Je peux dire ici que je n’ai pas fait du profit en tant que
tel. Mais je n’ai pas roulé à perte non plus comme le premier. Parce que j’ai
pu régler toutes les dépenses liées au lancement cette fois-ci. Et là où cet
album m’a réellement profité, c’est les divers spectacles sur lesquels je suis
sollicité. Et pour ça, je remercie Dieu et les Béninois. J’avoue que les gens
ont vraiment acheté cet album et je leur suis vraiment reconnaissant.
Préparez-vous déjà le
troisième album ?
Je le cuisine déjà. C’est d’ailleurs presque prêt.
(Il entonne un morceau
phare de ce nouvel album qui parait encore très prometteur. Une chanson qui se
révèle comme un véritable dopage pour tous ceux qui continuent de se battre
malgré les embûches dressées sur leur
chemin par les détracteurs).
Le titre de cet album est intitulé "Hla
yangbodogbé" (la panthère a chassé
le mouton hors du bois).
Quelle est l’histoire
de cette chanson ?
Vous voyez ? Le morceau "agbèhwidé zéhwé" a
fait l’objet de toutes les polémiques. Des gens sont allés jusqu’à dire que je l’ai chanté
contre certaines personnes. C’est pour aider ceux-là à abandonner cette
façon de voir les choses que j’ai fait ce nouveau morceau. Au-delà de ça, ce
morceau s’adresse aussi à ceux qui m’en veulent maintenant parce que Sèwlan est
devenu populaire de par ses chansons. Je leur fais comprendre que quand je
trimais avec mon métier de ferrailleur, ils ne trouvaient rien à dire sur moi.

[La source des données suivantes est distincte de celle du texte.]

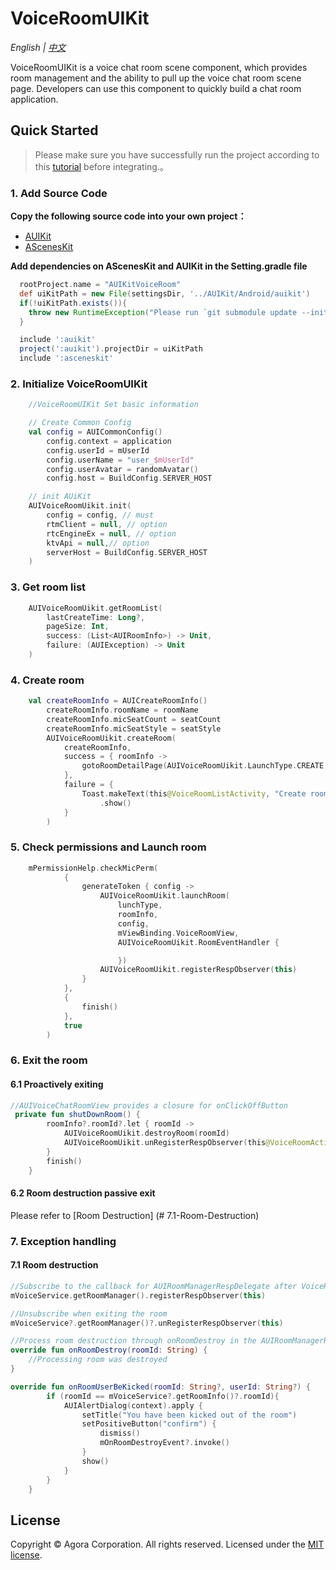 # VoiceRoomUIKit

*English | [中文](VoiceRoomUIKit_zh.md)*

VoiceRoomUIKit is a voice chat room scene component, which provides room management and the ability to pull up the voice chat room scene page. Developers can use this component to quickly build a chat room application.


## Quick Started
> Please make sure you have successfully run the project according to this [tutorial](../Example/AUIKitVoiceRoom/README.md) before integrating.。

### 1. Add Source Code

**Copy the following source code into your own project：**

- [AUIKit](../AUIKit)
- [AScenesKit](../AScenesKit)

**Add dependencies on AScenesKit and AUIKit in the Setting.gradle file**

```gradle
  rootProject.name = "AUIKitVoiceRoom"
  def uiKitPath = new File(settingsDir, '../AUIKit/Android/auikit')
  if(!uiKitPath.exists()){
    throw new RuntimeException("Please run `git submodule update --init` in AUIKitVoiceRoom root direction.")
  }

  include ':auikit'
  project(':auikit').projectDir = uiKitPath
  include ':asceneskit'
```


### 2. Initialize VoiceRoomUIKit
```kotlin
    //VoiceRoomUIKit Set basic information

    // Create Common Config
    val config = AUICommonConfig()
        config.context = application
        config.userId = mUserId
        config.userName = "user_$mUserId"
        config.userAvatar = randomAvatar()
        config.host = BuildConfig.SERVER_HOST

    // init AUiKit
    AUIVoiceRoomUikit.init(
        config = config, // must
        rtmClient = null, // option
        rtcEngineEx = null, // option
        ktvApi = null,// option
        serverHost = BuildConfig.SERVER_HOST
    )
```

### 3. Get room list
```kotlin
    AUIVoiceRoomUikit.getRoomList(
        lastCreateTime: Long?,
        pageSize: Int,
        success: (List<AUIRoomInfo>) -> Unit,
        failure: (AUIException) -> Unit
    )
```

### 4. Create room
```kotlin
    val createRoomInfo = AUICreateRoomInfo()
        createRoomInfo.roomName = roomName
        createRoomInfo.micSeatCount = seatCount
        createRoomInfo.micSeatStyle = seatStyle
        AUIVoiceRoomUikit.createRoom(
            createRoomInfo,
            success = { roomInfo ->
                gotoRoomDetailPage(AUIVoiceRoomUikit.LaunchType.CREATE,roomInfo)
            },
            failure = {
                Toast.makeText(this@VoiceRoomListActivity, "Create room failed!", Toast.LENGTH_SHORT)
                    .show()
            }
        )
```

### 5. Check permissions and Launch room
```kotlin
    mPermissionHelp.checkMicPerm(
            {
                generateToken { config ->
                    AUIVoiceRoomUikit.launchRoom(
                        lunchType,
                        roomInfo,
                        config,
                        mViewBinding.VoiceRoomView,
                        AUIVoiceRoomUikit.RoomEventHandler {

                        })
                    AUIVoiceRoomUikit.registerRespObserver(this)
                }
            },
            {
                finish()
            },
            true
        )
```

### 6. Exit the room
#### 6.1 Proactively exiting
```kotlin
//AUIVoiceChatRoomView provides a closure for onClickOffButton
 private fun shutDownRoom() {
        roomInfo?.roomId?.let { roomId ->
            AUIVoiceRoomUikit.destroyRoom(roomId)
            AUIVoiceRoomUikit.unRegisterRespObserver(this@VoiceRoomActivity)
        }
        finish()
    }
```

#### 6.2 Room destruction passive exit
Please refer to [Room Destruction] (# 7.1-Room-Destruction)


### 7. Exception handling
#### 7.1 Room destruction
```kotlin
//Subscribe to the callback for AUIRoomManagerRespDelegate after VoiceRoomUIKit. shared. launchRoom
mVoiceService.getRoomManager().registerRespObserver(this)

//Unsubscribe when exiting the room
mVoiceService?.getRoomManager()?.unRegisterRespObserver(this)

//Process room destruction through onRoomDestroy in the AUIRoomManagerRespDelegate callback method
override fun onRoomDestroy(roomId: String) {
    //Processing room was destroyed
}

override fun onRoomUserBeKicked(roomId: String?, userId: String?) {
        if (roomId == mVoiceService?.getRoomInfo()?.roomId){
            AUIAlertDialog(context).apply {
                setTitle("You have been kicked out of the room")
                setPositiveButton("confirm") {
                    dismiss()
                    mOnRoomDestroyEvent?.invoke()
                }
                show()
            }
        }
    }
```

## License
Copyright © Agora Corporation. All rights reserved.
Licensed under the [MIT license](../LICENSE).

Je leur ai conseillé sur ce morceau afin qu’ils arrêtent de m’en vouloir et de
me jalouser. Car, moi, mon souci, c’est
comment faire pour que mon ne disparaisse point de ce bas monde. Je viens de
vous raconter l’histoire du morceau "agbèhwidé zéhwé". Qu’est-ce que
ça a à avoir avec toutes ces polémiques qui ont cours maintenant ? Je
pense que rien.
Il y en a même qui ont
dit que ce morceau "agbèhwidé zéhwé" était destiné à l’artiste GG
Lapino. Qu’en dites-vous ?
Le Béninois est comme
ça. Quand il sait que quelque-chose pouvait constituer pour toi du poison et te
tuer, il fera tout pour te le faire boire. Je n’ai jamais eu à rencontrer
Lapino si ce n’est pas lors du lancement de son dernier album pour lequel il
m’a invité par l’intermédiaire d’une autre personne, étant donné que lui-même
ne me connaissait pas. Et pourtant, on a raconté que j’ai chanté pour l’égratigner. C’était,
sur l’émission week-end matin de l’Ortb qu’on s’est rencontré pour la première
fois pour parler de son lancement. Et voilà ce qu’on raconte sur nous. C’est le
propre du Béninois.
Parlez-nous un peu de
votre troisième album en préparation
Cet album dont je viens de vous fredonner une des chansons,
sera constitué de plusieurs titres. Je ne saurais vous dire exactement le
nombre de titres maintenant, étant donné que cela n’est pas encore totalement
calé. Je prévois le lancer encore vers la fin du mois de novembre comme j’en ai
l’habitude . J’avais prévu le lancer pendant les vacances, mais faute de
moyens, je n’ai pas pu.
Vous avez décroché le
trophée du Concours national des vainqueurs des artistes du Bénin (Conavab
2016). Comment vous vous en êtes pris ?
Je dirai tout simplement que ça, c’est l’œuvre de Dieu. Je
saisis cette opportunité pour remercier du fond du cœur, les animateurs de
radio, les auditeurs et tout le public béninois qui ont beaucoup contribué à la
promotion de cet album qui a fini par me permettre de remporter ce prix. Tout l’honneur de ce prix leur revient.
Si vous vous trouviez
aujourd’hui devant Dieu qui vous demande de lui exprimer vos vœux chers afin qu’il vous aide à les réaliser, qu’allez- vous dire ?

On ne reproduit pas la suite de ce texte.